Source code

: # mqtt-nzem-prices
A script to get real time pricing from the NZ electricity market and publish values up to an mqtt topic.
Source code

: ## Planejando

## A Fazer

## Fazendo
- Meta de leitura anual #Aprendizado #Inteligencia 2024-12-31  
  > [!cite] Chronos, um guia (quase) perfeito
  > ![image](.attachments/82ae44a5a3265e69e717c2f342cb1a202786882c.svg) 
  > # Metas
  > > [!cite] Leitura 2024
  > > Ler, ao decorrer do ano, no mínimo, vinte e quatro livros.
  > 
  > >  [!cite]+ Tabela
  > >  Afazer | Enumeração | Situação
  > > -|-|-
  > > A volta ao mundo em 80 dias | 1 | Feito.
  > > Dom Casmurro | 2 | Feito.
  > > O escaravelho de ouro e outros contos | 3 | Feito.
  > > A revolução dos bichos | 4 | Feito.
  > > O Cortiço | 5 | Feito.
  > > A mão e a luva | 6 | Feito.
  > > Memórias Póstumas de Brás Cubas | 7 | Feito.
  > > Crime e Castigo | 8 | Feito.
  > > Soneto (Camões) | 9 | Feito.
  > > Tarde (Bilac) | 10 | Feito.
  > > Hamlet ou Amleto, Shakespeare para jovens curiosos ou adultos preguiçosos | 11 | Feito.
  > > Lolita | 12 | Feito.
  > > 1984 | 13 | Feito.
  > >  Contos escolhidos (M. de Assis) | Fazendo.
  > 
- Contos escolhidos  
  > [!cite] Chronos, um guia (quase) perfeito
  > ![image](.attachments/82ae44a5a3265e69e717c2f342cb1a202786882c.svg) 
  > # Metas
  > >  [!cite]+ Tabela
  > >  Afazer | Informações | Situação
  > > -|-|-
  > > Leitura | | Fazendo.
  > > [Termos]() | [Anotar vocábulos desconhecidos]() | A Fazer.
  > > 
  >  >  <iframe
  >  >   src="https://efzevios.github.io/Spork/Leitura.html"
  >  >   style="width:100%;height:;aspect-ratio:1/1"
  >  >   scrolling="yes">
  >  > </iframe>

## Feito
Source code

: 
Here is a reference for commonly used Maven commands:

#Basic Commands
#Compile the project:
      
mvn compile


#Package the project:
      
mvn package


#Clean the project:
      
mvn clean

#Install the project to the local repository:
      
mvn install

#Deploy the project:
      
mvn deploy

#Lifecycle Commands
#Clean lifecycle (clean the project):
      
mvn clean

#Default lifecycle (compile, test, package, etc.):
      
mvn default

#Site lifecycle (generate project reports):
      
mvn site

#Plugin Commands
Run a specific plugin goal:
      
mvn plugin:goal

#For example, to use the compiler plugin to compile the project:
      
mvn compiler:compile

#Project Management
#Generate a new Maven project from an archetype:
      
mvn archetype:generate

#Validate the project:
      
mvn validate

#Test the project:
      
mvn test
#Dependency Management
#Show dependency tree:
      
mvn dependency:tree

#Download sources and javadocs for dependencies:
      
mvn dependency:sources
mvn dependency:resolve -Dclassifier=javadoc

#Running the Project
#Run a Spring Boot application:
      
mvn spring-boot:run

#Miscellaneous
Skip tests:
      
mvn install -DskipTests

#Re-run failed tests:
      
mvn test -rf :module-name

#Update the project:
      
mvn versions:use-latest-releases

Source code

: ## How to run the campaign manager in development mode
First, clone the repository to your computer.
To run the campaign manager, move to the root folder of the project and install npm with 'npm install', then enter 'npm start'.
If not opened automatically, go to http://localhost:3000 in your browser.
::::::
- [Directions for this task]: Every entry, from first to last, should be written out exactly.

- [Result of this exercise]:
Source code

: # mqtt-nzem-prices
A script to get real time pricing from the NZ electricity market and publish values up to an mqtt topic.
Source code

: ## Planejando

## A Fazer

## Fazendo
- Meta de leitura anual #Aprendizado #Inteligencia 2024-12-31  
  > [!cite] Chronos, um guia (quase) perfeito
  > ![image](.attachments/82ae44a5a3265e69e717c2f342cb1a202786882c.svg) 
  > # Metas
  > > [!cite] Leitura 2024
  > > Ler, ao decorrer do ano, no mínimo, vinte e quatro livros.
  > 
  > >  [!cite]+ Tabela
  > >  Afazer | Enumeração | Situação
  > > -|-|-
  > > A volta ao mundo em 80 dias | 1 | Feito.
  > > Dom Casmurro | 2 | Feito.
  > > O escaravelho de ouro e outros contos | 3 | Feito.
  > > A revolução dos bichos | 4 | Feito.
  > > O Cortiço | 5 | Feito.
  > > A mão e a luva | 6 | Feito.
  > > Memórias Póstumas de Brás Cubas | 7 | Feito.
  > > Crime e Castigo | 8 | Feito.
  > > Soneto (Camões) | 9 | Feito.
  > > Tarde (Bilac) | 10 | Feito.
  > > Hamlet ou Amleto, Shakespeare para jovens curiosos ou adultos preguiçosos | 11 | Feito.
  > > Lolita | 12 | Feito.
  > > 1984 | 13 | Feito.
  > >  Contos escolhidos (M. de Assis) | Fazendo.
  > 
- Contos escolhidos  
  > [!cite] Chronos, um guia (quase) perfeito
  > ![image](.attachments/82ae44a5a3265e69e717c2f342cb1a202786882c.svg) 
  > # Metas
  > >  [!cite]+ Tabela
  > >  Afazer | Informações | Situação
  > > -|-|-
  > > Leitura | | Fazendo.
  > > [Termos]() | [Anotar vocábulos desconhecidos]() | A Fazer.
  > > 
  >  >  <iframe
  >  >   src="https://efzevios.github.io/Spork/Leitura.html"
  >  >   style="width:100%;height:;aspect-ratio:1/1"
  >  >   scrolling="yes">
  >  > </iframe>

## Feito
Source code

: 
Here is a reference for commonly used Maven commands:

#Basic Commands
#Compile the project:
      
mvn compile


#Package the project:
      
mvn package


#Clean the project:
      
mvn clean

#Install the project to the local repository:
      
mvn install

#Deploy the project:
      
mvn deploy

#Lifecycle Commands
#Clean lifecycle (clean the project):
      
mvn clean

#Default lifecycle (compile, test, package, etc.):
      
mvn default

#Site lifecycle (generate project reports):
      
mvn site

#Plugin Commands
Run a specific plugin goal:
      
mvn plugin:goal

#For example, to use the compiler plugin to compile the project:
      
mvn compiler:compile

#Project Management
#Generate a new Maven project from an archetype:
      
mvn archetype:generate

#Validate the project:
      
mvn validate

#Test the project:
      
mvn test
#Dependency Management
#Show dependency tree:
      
mvn dependency:tree

#Download sources and javadocs for dependencies:
      
mvn dependency:sources
mvn dependency:resolve -Dclassifier=javadoc

#Running the Project
#Run a Spring Boot application:
      
mvn spring-boot:run

#Miscellaneous
Skip tests:
      
mvn install -DskipTests

#Re-run failed tests:
      
mvn test -rf :module-name

#Update the project:
      
mvn versions:use-latest-releases

Source code

: ## How to run the campaign manager in development mode
First, clone the repository to your computer.
To run the campaign manager, move to the root folder of the project and install npm with 'npm install', then enter 'npm start'.
If not opened automatically, go to http://localhost:3000 in your browser.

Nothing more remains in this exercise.